TASK STATEMENT =>
Search the data for the string "very" and copy each line in which it appears.
Content starts
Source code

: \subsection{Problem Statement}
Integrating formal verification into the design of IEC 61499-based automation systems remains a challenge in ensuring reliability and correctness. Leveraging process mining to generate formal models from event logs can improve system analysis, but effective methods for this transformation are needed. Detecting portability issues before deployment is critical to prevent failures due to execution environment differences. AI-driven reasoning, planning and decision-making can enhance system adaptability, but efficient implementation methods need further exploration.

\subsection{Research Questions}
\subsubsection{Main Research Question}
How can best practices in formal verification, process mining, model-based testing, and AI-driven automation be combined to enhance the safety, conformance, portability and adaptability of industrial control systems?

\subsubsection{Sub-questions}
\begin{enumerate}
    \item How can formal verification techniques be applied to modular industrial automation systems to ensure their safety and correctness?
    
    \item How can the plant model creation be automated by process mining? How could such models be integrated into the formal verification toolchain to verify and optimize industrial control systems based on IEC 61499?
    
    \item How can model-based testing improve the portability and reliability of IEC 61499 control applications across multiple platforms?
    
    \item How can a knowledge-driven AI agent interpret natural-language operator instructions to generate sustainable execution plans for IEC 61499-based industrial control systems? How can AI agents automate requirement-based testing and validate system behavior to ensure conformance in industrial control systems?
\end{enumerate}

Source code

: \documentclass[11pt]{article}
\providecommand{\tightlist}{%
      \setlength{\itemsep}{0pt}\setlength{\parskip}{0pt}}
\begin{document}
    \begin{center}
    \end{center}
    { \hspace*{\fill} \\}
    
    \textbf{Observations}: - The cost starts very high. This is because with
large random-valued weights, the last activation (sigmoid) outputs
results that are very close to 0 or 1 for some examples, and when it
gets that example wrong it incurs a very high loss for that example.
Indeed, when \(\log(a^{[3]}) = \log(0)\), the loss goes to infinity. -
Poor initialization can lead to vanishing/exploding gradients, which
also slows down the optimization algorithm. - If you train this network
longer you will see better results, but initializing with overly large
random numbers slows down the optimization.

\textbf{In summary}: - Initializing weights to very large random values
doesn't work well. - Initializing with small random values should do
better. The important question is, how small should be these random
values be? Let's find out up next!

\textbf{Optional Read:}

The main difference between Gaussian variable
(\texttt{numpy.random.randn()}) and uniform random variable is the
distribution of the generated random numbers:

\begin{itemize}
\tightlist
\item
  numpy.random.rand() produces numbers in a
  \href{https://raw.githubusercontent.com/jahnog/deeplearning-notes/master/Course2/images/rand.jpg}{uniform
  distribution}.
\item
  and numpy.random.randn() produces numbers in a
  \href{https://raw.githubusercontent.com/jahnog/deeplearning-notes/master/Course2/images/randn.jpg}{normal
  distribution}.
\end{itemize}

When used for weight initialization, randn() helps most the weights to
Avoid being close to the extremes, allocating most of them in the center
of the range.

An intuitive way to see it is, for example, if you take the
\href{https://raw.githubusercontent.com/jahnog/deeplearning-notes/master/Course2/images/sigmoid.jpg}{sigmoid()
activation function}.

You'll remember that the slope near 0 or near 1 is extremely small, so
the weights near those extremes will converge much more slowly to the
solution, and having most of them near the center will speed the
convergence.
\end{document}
Content ends
OUTPUT BELOW =>
    \textbf{Observations}: - The cost starts very high. This is because with
results that are very close to 0 or 1 for some examples, and when it
gets that example wrong it incurs a very high loss for that example.
\textbf{In summary}: - Initializing weights to very large random values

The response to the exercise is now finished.